Extracted records:

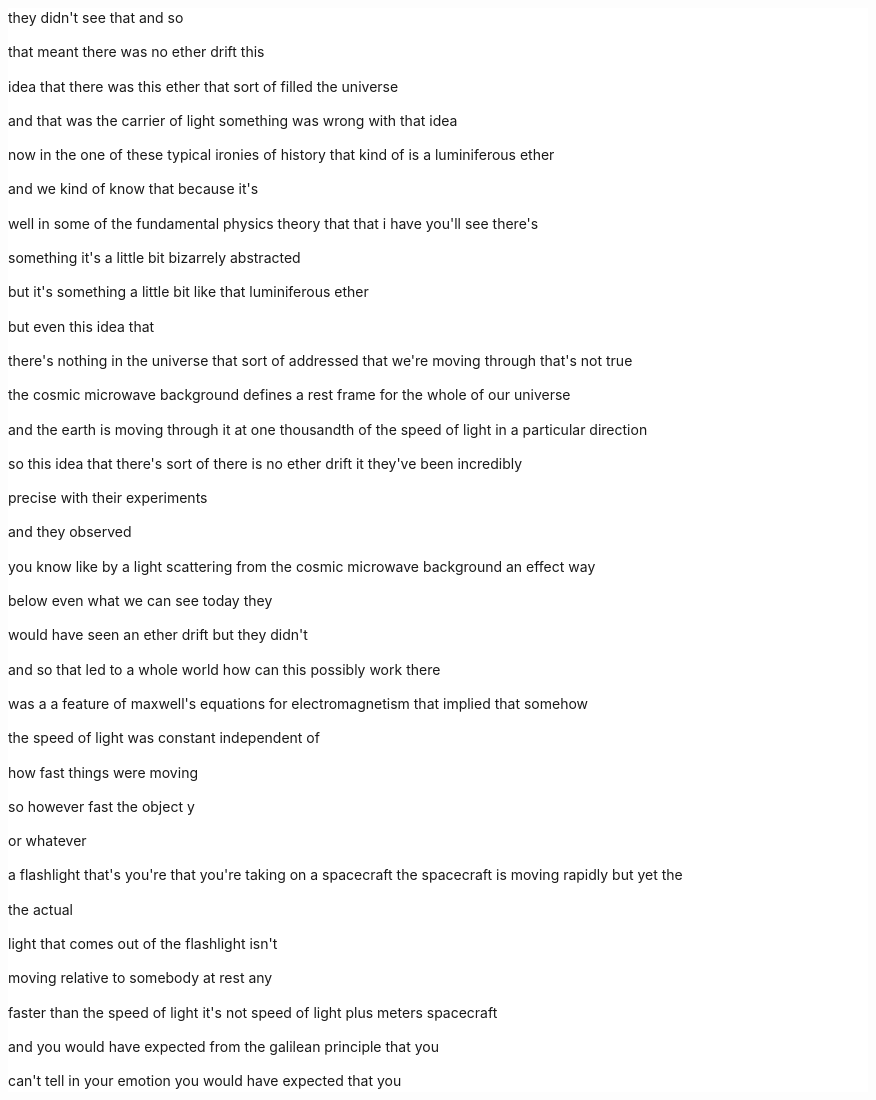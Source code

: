  they didn't see that and so

 that meant there was no ether drift this

 idea that there was this ether that sort of filled the universe

 and that was the carrier of light something was wrong with that idea

 now in the one of these typical ironies of history that kind of is a luminiferous ether

 and we kind of know that because it's

 well in some of the fundamental physics theory that that i have you'll see there's

 something it's a little bit bizarrely abstracted

 but it's something a little bit like that luminiferous ether

 but even this idea that

 there's nothing in the universe that sort of addressed that we're moving through that's not true

 the cosmic microwave background defines a rest frame for the whole of our universe

 and the earth is moving through it at one thousandth of the speed of light in a particular direction

 so this idea that there's sort of there is no ether drift it they've been incredibly

 precise with their experiments

 and they observed

 you know like by a light scattering from the cosmic microwave background an effect way

 below even what we can see today they

 would have seen an ether drift but they didn't

 and so that led to a whole world how can this possibly work there

 was a a feature of maxwell's equations for electromagnetism that implied that somehow

 the speed of light was constant independent of

 how fast things were moving

 so however fast the object y

 or whatever

 a flashlight that's you're that you're taking on a spacecraft the spacecraft is moving rapidly but yet the

 the actual

 light that comes out of the flashlight isn't

 moving relative to somebody at rest any

 faster than the speed of light it's not speed of light plus meters spacecraft

 and you would have expected from the galilean principle that you

 can't tell in your emotion you would have expected that you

Task description = The lines you return should be those above that contain the word "expected", every one of them.

Output for this task =
 and you would have expected from the galilean principle that you
 can't tell in your emotion you would have expected that you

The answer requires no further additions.